Por desgracia, la socialdemocracia queda en este país sin una representación digna. Quedan los desnortados de Izquierda Unida, en pleno proceso de descomposición fomentado por los nacionalistas antiespañoles que se infiltraron en su interior tras la marcha de Anguita y el ascenso de Llamazares (otro inútil profesional); con sus consignas estúpidas de “papeles para todos” y “a por la tercera república”; con su multiculturalismo idiota que defiende a los nazis islámicos… En fin, triste alternativa.

De modo que dejemos que sea el PP quien gane y arrase en las elecciones. Que Rajoy tenga la ocasión de demostrar esas ideas tan maravillosas que tiene y de las que no habla, a ver si así salimos de esta crisis económica o nos hundimos más plenamente en ella. Que vuelvan los fanáticos religiosos a imponernos la ideología y los “valores” cristianos, y los chorizánganos “libegales” a meternos la mano en el bolsillo a las clases medias.

Esto tiene mal arreglo: vienen años oscuros para los trabajadores. A ver si la lotería de navidad…

01/12/2010

¿A qué esperan?

Posted in Internacional, Política, PSOE a 09:11 por Andrés Velasco

¿Qué espera el Gobierno para cesar a Conde-Pumpido como Fiscal General del Estado? ¿Qué esperan los fiscales Javier Zaragoza y Jaime Bautista, los jueces Gómez Bermúdez e Ismael Moreno, los politicastros Ángel Losada, Cristina Latorre y Julio Pérez Hernández, y el europarlamentario López Aguilar (¡qué decepción!) para dejar todo cargo público y esconderse debajo de una piedra para que no veamos nunca jamás sus rostros de felones?

Lo que ya se sospechaba, las conjeturas que estaban en boca de todos, se han visto confirmadas gracias a la audacia de Wikileaks y de la valentía de sus fuentes anónimas. La deshonra cae sobre funcionarios, políticos y hasta miembros del Gobierno español, como ese Moratinos servil que prefiere agachar las orejas ante una potencia extranjera antes que cumplir las leyes de su propio país; como esa Fernández de la Vega que olvida programas y promesas electorales para arrastrarse ante embajadores y nuncios; como ese Zapatero que todo lo sabía y todo lo callaba con su sonrisilla insulsa.

Lo dice Nacho Escolar, y tiene razón: esta es una democracia teatral. La política de verdad no es la que se hace de cara a la galería. Nos ponen a esperpentos impresentables como Leire Pajín, Pepiño Blanco, Gómez Pons, Sáenz de Santamaría o Dolores de Cospedal para soliviantar al personal con declaraciones gruesas y aspavientos televisivos; pero, por la espalda, cuando no se les ve, hacen y deshacen sin contar con la ciudadanía que les paga, sumisa, sus salarios y pensiones doradas.

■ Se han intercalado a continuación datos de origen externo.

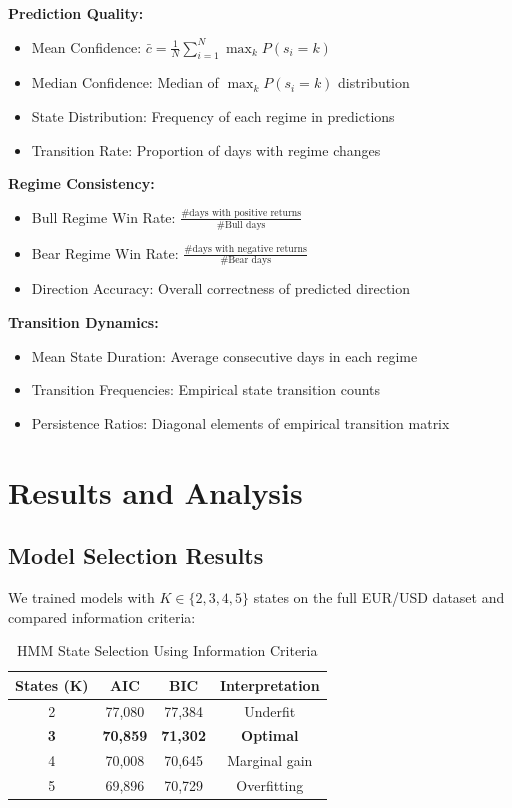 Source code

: \documentclass[conference]{IEEEtran}
\begin{document}
\textbf{Prediction Quality:}
\begin{itemize}
\item Mean Confidence: $\bar{c} = \frac{1}{N}\sum_{i=1}^{N}\max_k P(s_i=k)$
\item Median Confidence: Median of $\max_k P(s_i=k)$ distribution
\item State Distribution: Frequency of each regime in predictions
\item Transition Rate: Proportion of days with regime changes
\end{itemize}

\textbf{Regime Consistency:}
\begin{itemize}
\item Bull Regime Win Rate: $\frac{\text{\# days with positive returns}}{\text{\# Bull days}}$
\item Bear Regime Win Rate: $\frac{\text{\# days with negative returns}}{\text{\# Bear days}}$
\item Direction Accuracy: Overall correctness of predicted direction
\end{itemize}

\textbf{Transition Dynamics:}
\begin{itemize}
\item Mean State Duration: Average consecutive days in each regime
\item Transition Frequencies: Empirical state transition counts
\item Persistence Ratios: Diagonal elements of empirical transition matrix
\end{itemize}

\section{Results and Analysis}

\subsection{Model Selection Results}

We trained models with $K \in \{2, 3, 4, 5\}$ states on the full EUR/USD dataset and compared information criteria:

\begin{table}[htbp]
\centering
\caption{HMM State Selection Using Information Criteria}
\label{tab:model_selection}
\begin{tabular}{cccc}
\toprule
\textbf{States (K)} & \textbf{AIC} & \textbf{BIC} & \textbf{Interpretation} \\
\midrule
2 & 77,080 & 77,384 & Underfit \\
\textbf{3} & \textbf{70,859} & \textbf{71,302} & \textbf{Optimal} \\
4 & 70,008 & 70,645 & Marginal gain \\
5 & 69,896 & 70,729 & Overfitting \\
\bottomrule
\end{tabular}
\end{table}
\end{document}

Así, no. Para esto no se hizo la democracia liberal. Ninguna razón de Estado, real o supuesta, está por encima del ciudadano y de sus libertades individuales. Pero estos mierdas de pavo con carné de partidos políticos se prostituyen por menos de treinta monedas y están dispuestos a malbaratar nuestros derechos civiles y a incumplir clamorosamente nuestras leyes. Para eso prefiero un despotismo ilustrado, pero verdaderamente ilustrado, antes que una democracia cateta como la nuestra. Al igual que ahora, los gobernantes no contarían con nosotros, los ciudadanos; pero, al menos, trabajarían por los intereses comunes y no sólo por los suyos particulares.